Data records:
_ _ _
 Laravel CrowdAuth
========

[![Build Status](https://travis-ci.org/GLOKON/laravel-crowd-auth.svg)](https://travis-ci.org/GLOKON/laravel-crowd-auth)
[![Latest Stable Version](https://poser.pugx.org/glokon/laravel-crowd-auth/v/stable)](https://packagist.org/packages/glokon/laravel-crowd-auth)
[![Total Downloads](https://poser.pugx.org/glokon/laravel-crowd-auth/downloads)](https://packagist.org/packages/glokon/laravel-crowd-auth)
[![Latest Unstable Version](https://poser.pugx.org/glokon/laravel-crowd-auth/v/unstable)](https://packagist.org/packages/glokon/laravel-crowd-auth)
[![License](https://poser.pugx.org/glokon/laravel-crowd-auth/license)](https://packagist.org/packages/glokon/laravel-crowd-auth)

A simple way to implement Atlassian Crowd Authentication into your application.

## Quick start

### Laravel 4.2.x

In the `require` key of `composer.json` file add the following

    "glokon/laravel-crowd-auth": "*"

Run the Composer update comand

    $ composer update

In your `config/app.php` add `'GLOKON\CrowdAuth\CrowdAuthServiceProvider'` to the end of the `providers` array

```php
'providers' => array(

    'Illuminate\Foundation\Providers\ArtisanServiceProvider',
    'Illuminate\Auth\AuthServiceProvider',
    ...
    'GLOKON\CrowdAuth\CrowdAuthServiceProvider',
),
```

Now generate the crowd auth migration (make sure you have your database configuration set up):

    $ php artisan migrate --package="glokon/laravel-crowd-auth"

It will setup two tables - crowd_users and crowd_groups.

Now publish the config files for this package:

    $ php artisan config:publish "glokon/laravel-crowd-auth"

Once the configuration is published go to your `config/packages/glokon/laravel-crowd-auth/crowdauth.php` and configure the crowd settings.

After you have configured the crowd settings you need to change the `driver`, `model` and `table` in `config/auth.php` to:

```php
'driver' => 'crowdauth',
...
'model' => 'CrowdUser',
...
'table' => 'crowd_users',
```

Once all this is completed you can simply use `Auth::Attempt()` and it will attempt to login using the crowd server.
_ _ _
**WHAT NEEDS TO BE DONE:**
Every single entry above has to be copied exactly.

**EXERCISE ANSWER:**
 Laravel CrowdAuth
========

[![Build Status](https://travis-ci.org/GLOKON/laravel-crowd-auth.svg)](https://travis-ci.org/GLOKON/laravel-crowd-auth)
[![Latest Stable Version](https://poser.pugx.org/glokon/laravel-crowd-auth/v/stable)](https://packagist.org/packages/glokon/laravel-crowd-auth)
[![Total Downloads](https://poser.pugx.org/glokon/laravel-crowd-auth/downloads)](https://packagist.org/packages/glokon/laravel-crowd-auth)
[![Latest Unstable Version](https://poser.pugx.org/glokon/laravel-crowd-auth/v/unstable)](https://packagist.org/packages/glokon/laravel-crowd-auth)
[![License](https://poser.pugx.org/glokon/laravel-crowd-auth/license)](https://packagist.org/packages/glokon/laravel-crowd-auth)

A simple way to implement Atlassian Crowd Authentication into your application.

## Quick start

### Laravel 4.2.x

In the `require` key of `composer.json` file add the following

    "glokon/laravel-crowd-auth": "*"

Run the Composer update comand

    $ composer update

In your `config/app.php` add `'GLOKON\CrowdAuth\CrowdAuthServiceProvider'` to the end of the `providers` array

```php
'providers' => array(

    'Illuminate\Foundation\Providers\ArtisanServiceProvider',
    'Illuminate\Auth\AuthServiceProvider',
    ...
    'GLOKON\CrowdAuth\CrowdAuthServiceProvider',
),
```

Now generate the crowd auth migration (make sure you have your database configuration set up):

    $ php artisan migrate --package="glokon/laravel-crowd-auth"

It will setup two tables - crowd_users and crowd_groups.

Now publish the config files for this package:

    $ php artisan config:publish "glokon/laravel-crowd-auth"

Once the configuration is published go to your `config/packages/glokon/laravel-crowd-auth/crowdauth.php` and configure the crowd settings.

After you have configured the crowd settings you need to change the `driver`, `model` and `table` in `config/auth.php` to:

```php
'driver' => 'crowdauth',
...
'model' => 'CrowdUser',
...
'table' => 'crowd_users',
```

Once all this is completed you can simply use `Auth::Attempt()` and it will attempt to login using the crowd server.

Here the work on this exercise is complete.